DESCRIPTION OF THE TASK - All records are to be printed again exactly as they appear.

EXCERPTED DATA -
^^^^
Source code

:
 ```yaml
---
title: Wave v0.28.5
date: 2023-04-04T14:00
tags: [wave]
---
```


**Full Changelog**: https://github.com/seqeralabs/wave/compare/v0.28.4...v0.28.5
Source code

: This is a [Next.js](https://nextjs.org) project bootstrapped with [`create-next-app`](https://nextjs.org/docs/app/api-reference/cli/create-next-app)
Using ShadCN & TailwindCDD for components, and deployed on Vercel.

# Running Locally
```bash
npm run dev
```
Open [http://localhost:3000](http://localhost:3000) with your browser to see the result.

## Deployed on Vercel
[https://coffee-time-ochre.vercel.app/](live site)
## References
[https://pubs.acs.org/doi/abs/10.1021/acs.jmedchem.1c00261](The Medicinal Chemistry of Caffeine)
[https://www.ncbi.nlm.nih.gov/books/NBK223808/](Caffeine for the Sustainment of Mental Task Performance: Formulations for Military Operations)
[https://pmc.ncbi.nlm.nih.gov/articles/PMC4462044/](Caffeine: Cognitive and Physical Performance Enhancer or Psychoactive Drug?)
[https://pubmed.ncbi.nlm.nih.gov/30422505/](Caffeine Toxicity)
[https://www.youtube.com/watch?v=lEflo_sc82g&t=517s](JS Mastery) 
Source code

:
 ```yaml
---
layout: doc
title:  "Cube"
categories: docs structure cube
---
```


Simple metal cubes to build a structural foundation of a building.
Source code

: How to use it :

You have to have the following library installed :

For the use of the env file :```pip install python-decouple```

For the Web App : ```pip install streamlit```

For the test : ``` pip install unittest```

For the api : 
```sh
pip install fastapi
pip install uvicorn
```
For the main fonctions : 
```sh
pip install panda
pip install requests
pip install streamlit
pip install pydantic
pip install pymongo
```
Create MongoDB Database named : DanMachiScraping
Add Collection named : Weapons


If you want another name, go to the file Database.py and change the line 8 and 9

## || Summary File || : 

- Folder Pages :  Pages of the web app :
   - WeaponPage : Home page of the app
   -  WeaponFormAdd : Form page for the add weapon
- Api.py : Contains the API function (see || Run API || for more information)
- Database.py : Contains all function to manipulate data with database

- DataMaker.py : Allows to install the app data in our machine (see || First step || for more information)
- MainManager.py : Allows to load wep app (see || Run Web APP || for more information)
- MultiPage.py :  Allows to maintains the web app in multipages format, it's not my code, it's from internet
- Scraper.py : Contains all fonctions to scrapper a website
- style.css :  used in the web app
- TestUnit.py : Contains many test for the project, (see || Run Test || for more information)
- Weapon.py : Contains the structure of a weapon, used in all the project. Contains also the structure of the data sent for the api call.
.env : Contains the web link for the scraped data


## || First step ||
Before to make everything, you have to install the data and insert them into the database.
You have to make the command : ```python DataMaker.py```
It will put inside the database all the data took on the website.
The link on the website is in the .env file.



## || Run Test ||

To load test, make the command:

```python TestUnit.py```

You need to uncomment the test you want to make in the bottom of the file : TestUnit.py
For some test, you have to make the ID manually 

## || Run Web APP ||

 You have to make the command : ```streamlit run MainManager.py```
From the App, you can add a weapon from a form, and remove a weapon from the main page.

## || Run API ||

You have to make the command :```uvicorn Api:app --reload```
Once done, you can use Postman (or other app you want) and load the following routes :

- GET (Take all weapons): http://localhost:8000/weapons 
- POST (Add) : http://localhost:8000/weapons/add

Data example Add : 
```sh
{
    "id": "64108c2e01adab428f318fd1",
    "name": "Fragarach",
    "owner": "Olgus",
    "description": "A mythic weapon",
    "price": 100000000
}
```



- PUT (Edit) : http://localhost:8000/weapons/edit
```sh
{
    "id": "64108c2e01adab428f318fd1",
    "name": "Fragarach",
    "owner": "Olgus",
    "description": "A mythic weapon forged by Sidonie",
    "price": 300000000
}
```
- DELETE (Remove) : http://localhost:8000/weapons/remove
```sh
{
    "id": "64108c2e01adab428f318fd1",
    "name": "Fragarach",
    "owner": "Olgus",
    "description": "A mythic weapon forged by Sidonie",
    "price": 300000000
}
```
^^^^
YOUR RESPONSE -
Source code

:
 ```yaml
---
title: Wave v0.28.5
date: 2023-04-04T14:00
tags: [wave]
---
```


**Full Changelog**: https://github.com/seqeralabs/wave/compare/v0.28.4...v0.28.5
Source code

: This is a [Next.js](https://nextjs.org) project bootstrapped with [`create-next-app`](https://nextjs.org/docs/app/api-reference/cli/create-next-app)
Using ShadCN & TailwindCDD for components, and deployed on Vercel.

# Running Locally
```bash
npm run dev
```
Open [http://localhost:3000](http://localhost:3000) with your browser to see the result.

## Deployed on Vercel
[https://coffee-time-ochre.vercel.app/](live site)
## References
[https://pubs.acs.org/doi/abs/10.1021/acs.jmedchem.1c00261](The Medicinal Chemistry of Caffeine)
[https://www.ncbi.nlm.nih.gov/books/NBK223808/](Caffeine for the Sustainment of Mental Task Performance: Formulations for Military Operations)
[https://pmc.ncbi.nlm.nih.gov/articles/PMC4462044/](Caffeine: Cognitive and Physical Performance Enhancer or Psychoactive Drug?)
[https://pubmed.ncbi.nlm.nih.gov/30422505/](Caffeine Toxicity)
[https://www.youtube.com/watch?v=lEflo_sc82g&t=517s](JS Mastery) 
Source code

:
 ```yaml
---
layout: doc
title:  "Cube"
categories: docs structure cube
---
```


Simple metal cubes to build a structural foundation of a building.
Source code

: How to use it :

You have to have the following library installed :

For the use of the env file :```pip install python-decouple```

For the Web App : ```pip install streamlit```

For the test : ``` pip install unittest```

For the api : 
```sh
pip install fastapi
pip install uvicorn
```
For the main fonctions : 
```sh
pip install panda
pip install requests
pip install streamlit
pip install pydantic
pip install pymongo
```
Create MongoDB Database named : DanMachiScraping
Add Collection named : Weapons


If you want another name, go to the file Database.py and change the line 8 and 9

## || Summary File || : 

- Folder Pages :  Pages of the web app :
   - WeaponPage : Home page of the app
   -  WeaponFormAdd : Form page for the add weapon
- Api.py : Contains the API function (see || Run API || for more information)
- Database.py : Contains all function to manipulate data with database

- DataMaker.py : Allows to install the app data in our machine (see || First step || for more information)
- MainManager.py : Allows to load wep app (see || Run Web APP || for more information)
- MultiPage.py :  Allows to maintains the web app in multipages format, it's not my code, it's from internet
- Scraper.py : Contains all fonctions to scrapper a website
- style.css :  used in the web app
- TestUnit.py : Contains many test for the project, (see || Run Test || for more information)
- Weapon.py : Contains the structure of a weapon, used in all the project. Contains also the structure of the data sent for the api call.
.env : Contains the web link for the scraped data


## || First step ||
Before to make everything, you have to install the data and insert them into the database.
You have to make the command : ```python DataMaker.py```
It will put inside the database all the data took on the website.
The link on the website is in the .env file.



## || Run Test ||

To load test, make the command:

```python TestUnit.py```

You need to uncomment the test you want to make in the bottom of the file : TestUnit.py
For some test, you have to make the ID manually 

## || Run Web APP ||

 You have to make the command : ```streamlit run MainManager.py```
From the App, you can add a weapon from a form, and remove a weapon from the main page.

## || Run API ||

You have to make the command :```uvicorn Api:app --reload```
Once done, you can use Postman (or other app you want) and load the following routes :

- GET (Take all weapons): http://localhost:8000/weapons 
- POST (Add) : http://localhost:8000/weapons/add

Data example Add : 
```sh
{
    "id": "64108c2e01adab428f318fd1",
    "name": "Fragarach",
    "owner": "Olgus",
    "description": "A mythic weapon",
    "price": 100000000
}
```



- PUT (Edit) : http://localhost:8000/weapons/edit
```sh
{
    "id": "64108c2e01adab428f318fd1",
    "name": "Fragarach",
    "owner": "Olgus",
    "description": "A mythic weapon forged by Sidonie",
    "price": 300000000
}
```
- DELETE (Remove) : http://localhost:8000/weapons/remove
```sh
{
    "id": "64108c2e01adab428f318fd1",
    "name": "Fragarach",
    "owner": "Olgus",
    "description": "A mythic weapon forged by Sidonie",
    "price": 300000000
}
```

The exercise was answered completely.